Transcribe the data exactly, stopping after the "## Reusing virtual folder components" line.

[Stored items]
[Start of Attachment]

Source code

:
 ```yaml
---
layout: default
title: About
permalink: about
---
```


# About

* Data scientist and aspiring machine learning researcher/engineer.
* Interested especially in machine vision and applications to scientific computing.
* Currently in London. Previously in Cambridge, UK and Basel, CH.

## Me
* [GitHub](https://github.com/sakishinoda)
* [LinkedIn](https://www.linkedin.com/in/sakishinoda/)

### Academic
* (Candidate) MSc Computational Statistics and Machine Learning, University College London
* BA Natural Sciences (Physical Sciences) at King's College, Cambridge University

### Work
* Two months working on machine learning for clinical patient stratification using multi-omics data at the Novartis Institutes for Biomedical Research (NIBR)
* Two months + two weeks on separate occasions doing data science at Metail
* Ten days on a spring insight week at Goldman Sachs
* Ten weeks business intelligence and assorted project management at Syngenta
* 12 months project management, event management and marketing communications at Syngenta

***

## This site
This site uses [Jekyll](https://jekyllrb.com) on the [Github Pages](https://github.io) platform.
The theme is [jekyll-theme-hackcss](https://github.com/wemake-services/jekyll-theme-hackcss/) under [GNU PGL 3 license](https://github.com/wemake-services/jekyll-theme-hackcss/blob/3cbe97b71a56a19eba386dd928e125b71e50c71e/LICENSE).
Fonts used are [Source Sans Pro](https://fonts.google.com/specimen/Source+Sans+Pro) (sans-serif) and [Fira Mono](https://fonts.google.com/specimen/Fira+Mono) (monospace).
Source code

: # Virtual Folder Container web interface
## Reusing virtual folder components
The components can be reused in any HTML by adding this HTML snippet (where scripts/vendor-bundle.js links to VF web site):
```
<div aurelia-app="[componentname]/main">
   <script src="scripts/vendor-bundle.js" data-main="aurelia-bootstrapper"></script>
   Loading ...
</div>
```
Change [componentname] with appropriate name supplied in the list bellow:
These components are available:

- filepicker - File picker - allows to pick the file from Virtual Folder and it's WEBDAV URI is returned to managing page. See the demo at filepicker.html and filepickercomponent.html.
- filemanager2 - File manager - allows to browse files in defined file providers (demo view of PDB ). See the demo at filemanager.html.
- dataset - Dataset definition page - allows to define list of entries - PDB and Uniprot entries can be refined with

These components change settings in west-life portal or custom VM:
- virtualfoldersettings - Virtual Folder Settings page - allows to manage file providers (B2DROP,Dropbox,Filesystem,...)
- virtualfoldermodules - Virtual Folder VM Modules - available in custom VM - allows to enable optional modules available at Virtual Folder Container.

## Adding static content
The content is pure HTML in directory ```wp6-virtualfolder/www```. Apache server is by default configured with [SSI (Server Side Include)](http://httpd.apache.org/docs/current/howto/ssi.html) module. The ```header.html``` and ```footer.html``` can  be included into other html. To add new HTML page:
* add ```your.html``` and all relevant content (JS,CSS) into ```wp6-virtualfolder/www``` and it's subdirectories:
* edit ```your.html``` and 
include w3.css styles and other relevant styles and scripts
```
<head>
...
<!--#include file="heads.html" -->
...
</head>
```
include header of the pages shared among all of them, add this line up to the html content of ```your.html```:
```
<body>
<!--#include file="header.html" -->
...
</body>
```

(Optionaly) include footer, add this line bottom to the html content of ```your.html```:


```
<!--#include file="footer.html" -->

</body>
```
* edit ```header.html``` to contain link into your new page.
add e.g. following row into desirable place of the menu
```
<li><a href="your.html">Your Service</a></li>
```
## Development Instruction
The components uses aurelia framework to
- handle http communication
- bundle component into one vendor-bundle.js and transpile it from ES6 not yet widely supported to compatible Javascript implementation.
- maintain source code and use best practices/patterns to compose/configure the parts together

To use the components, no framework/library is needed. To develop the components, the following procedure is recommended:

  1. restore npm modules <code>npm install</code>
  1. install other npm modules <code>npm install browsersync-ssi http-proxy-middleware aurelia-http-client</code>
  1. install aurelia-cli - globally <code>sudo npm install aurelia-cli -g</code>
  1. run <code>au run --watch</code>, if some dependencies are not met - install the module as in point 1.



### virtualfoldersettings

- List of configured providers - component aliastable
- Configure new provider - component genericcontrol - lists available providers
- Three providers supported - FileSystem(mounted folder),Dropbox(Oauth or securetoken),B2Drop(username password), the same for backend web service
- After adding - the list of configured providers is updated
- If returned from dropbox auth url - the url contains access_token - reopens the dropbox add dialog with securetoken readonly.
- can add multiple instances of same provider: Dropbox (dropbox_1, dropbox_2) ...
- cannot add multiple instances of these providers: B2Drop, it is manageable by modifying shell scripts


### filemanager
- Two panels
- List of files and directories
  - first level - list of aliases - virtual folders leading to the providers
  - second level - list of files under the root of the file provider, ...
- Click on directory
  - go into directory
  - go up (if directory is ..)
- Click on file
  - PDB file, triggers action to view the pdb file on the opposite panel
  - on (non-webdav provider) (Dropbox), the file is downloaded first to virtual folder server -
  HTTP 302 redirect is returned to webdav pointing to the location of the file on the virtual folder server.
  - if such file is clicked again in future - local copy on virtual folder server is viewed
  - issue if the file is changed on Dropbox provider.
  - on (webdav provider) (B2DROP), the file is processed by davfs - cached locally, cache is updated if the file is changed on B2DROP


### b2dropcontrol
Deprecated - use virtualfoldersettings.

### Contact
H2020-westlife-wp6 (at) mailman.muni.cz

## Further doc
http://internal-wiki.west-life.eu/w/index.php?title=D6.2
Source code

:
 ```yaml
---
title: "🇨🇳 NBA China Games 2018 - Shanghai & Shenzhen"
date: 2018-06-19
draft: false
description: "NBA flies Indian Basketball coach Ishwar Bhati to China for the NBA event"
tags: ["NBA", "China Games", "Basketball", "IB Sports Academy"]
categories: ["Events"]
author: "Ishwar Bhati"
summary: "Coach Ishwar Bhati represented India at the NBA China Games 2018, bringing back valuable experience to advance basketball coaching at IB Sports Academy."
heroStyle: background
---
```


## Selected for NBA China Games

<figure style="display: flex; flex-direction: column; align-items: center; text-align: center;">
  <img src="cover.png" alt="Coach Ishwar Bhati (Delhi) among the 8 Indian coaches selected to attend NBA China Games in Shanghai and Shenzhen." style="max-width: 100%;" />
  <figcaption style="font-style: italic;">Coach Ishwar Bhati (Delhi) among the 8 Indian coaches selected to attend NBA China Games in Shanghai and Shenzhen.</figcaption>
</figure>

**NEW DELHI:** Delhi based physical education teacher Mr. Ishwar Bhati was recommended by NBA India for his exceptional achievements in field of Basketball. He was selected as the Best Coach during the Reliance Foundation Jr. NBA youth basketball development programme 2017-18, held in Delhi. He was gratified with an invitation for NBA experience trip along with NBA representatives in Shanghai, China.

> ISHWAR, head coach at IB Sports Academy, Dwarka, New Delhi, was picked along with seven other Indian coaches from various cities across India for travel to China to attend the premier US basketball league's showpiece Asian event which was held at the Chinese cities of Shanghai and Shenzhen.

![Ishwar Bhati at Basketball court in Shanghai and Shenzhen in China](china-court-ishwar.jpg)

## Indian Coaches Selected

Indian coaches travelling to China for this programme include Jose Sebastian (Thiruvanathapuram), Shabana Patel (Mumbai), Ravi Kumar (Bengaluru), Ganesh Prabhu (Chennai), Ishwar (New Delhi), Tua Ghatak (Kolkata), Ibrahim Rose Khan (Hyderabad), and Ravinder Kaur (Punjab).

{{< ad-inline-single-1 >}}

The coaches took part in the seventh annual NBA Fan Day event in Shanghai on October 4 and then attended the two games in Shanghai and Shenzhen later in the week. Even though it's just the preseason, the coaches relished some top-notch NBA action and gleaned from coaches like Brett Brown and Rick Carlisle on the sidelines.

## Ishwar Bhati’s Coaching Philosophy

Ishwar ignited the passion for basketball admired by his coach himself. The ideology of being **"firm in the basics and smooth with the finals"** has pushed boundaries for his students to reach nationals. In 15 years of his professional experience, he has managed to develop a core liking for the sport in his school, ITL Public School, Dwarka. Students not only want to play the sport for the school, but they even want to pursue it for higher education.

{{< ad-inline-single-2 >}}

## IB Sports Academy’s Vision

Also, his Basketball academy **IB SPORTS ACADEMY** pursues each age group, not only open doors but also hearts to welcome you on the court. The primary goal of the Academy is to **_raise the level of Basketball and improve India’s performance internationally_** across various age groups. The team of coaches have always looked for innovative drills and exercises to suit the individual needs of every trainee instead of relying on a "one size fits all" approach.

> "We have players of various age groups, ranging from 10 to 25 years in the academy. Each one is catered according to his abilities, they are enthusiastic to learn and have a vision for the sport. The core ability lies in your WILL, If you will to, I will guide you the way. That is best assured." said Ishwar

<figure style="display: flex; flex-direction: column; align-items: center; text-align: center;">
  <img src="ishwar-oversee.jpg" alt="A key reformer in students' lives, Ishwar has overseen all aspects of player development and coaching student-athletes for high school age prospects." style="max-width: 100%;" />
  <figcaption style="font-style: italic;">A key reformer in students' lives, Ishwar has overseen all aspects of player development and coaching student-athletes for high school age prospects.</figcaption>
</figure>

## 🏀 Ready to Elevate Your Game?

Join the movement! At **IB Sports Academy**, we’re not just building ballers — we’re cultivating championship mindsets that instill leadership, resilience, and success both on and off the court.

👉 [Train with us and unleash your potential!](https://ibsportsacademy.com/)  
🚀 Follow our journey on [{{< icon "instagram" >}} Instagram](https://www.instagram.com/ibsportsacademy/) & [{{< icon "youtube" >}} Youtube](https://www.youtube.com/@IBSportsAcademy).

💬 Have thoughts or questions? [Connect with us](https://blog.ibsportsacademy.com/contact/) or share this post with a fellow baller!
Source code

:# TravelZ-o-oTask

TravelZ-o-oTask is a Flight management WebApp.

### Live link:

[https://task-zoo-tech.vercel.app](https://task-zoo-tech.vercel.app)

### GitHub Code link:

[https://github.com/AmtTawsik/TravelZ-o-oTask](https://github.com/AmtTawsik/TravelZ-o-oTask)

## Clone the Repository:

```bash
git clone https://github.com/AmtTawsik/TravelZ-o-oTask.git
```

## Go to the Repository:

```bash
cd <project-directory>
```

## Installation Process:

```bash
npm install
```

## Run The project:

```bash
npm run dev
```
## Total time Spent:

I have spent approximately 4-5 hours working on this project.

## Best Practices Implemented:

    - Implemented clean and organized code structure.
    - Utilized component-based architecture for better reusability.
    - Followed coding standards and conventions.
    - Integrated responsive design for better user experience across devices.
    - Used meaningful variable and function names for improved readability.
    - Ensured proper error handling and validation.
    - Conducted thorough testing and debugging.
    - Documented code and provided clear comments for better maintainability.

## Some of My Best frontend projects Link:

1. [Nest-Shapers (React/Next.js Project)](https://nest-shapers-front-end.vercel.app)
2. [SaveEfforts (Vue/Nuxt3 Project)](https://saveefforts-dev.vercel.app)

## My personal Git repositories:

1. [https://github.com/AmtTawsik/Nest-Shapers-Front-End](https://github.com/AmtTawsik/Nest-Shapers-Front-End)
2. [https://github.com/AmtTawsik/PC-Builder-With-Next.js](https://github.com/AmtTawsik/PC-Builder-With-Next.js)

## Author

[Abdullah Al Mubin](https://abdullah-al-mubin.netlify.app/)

[End of Attachment]

Answer area –
Source code

:
 ```yaml
---
layout: default
title: About
permalink: about
---
```


# About

* Data scientist and aspiring machine learning researcher/engineer.
* Interested especially in machine vision and applications to scientific computing.
* Currently in London. Previously in Cambridge, UK and Basel, CH.

## Me
* [GitHub](https://github.com/sakishinoda)
* [LinkedIn](https://www.linkedin.com/in/sakishinoda/)

### Academic
* (Candidate) MSc Computational Statistics and Machine Learning, University College London
* BA Natural Sciences (Physical Sciences) at King's College, Cambridge University

### Work
* Two months working on machine learning for clinical patient stratification using multi-omics data at the Novartis Institutes for Biomedical Research (NIBR)
* Two months + two weeks on separate occasions doing data science at Metail
* Ten days on a spring insight week at Goldman Sachs
* Ten weeks business intelligence and assorted project management at Syngenta
* 12 months project management, event management and marketing communications at Syngenta

***

## This site
This site uses [Jekyll](https://jekyllrb.com) on the [Github Pages](https://github.io) platform.
The theme is [jekyll-theme-hackcss](https://github.com/wemake-services/jekyll-theme-hackcss/) under [GNU PGL 3 license](https://github.com/wemake-services/jekyll-theme-hackcss/blob/3cbe97b71a56a19eba386dd928e125b71e50c71e/LICENSE).
Fonts used are [Source Sans Pro](https://fonts.google.com/specimen/Source+Sans+Pro) (sans-serif) and [Fira Mono](https://fonts.google.com/specimen/Fira+Mono) (monospace).
Source code

: # Virtual Folder Container web interface
## Reusing virtual folder components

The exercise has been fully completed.